# [Dataset entries]
********************
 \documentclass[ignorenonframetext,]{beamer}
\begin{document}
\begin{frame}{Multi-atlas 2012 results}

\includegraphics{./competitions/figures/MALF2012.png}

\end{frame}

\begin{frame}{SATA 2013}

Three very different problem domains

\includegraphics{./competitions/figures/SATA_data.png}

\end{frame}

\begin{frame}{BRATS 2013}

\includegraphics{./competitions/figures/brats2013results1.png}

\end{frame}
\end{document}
********************
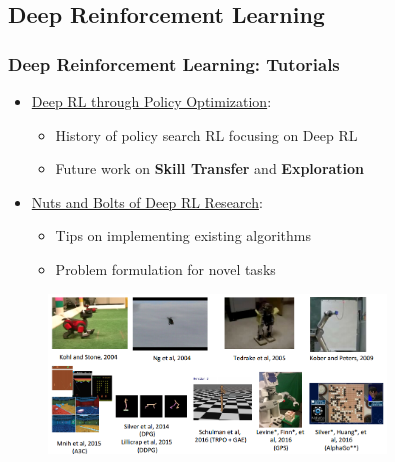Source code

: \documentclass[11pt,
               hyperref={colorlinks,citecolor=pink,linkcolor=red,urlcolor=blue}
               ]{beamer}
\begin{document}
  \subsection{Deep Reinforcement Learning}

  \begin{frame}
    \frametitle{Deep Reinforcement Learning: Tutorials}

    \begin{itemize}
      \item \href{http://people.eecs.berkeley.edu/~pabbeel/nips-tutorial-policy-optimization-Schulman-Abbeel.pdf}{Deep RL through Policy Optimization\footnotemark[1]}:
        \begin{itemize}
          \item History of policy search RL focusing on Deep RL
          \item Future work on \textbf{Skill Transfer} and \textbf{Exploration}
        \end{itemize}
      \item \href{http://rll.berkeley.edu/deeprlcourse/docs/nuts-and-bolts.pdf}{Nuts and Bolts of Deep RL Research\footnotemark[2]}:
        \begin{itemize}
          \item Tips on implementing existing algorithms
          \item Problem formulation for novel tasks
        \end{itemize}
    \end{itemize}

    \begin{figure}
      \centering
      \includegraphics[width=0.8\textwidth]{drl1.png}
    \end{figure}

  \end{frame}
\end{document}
********************
# [WORK TO COMPLETE]
Tell how many lines above include the word "href". Give the number alone.

# [SOLVED EXERCISE]
2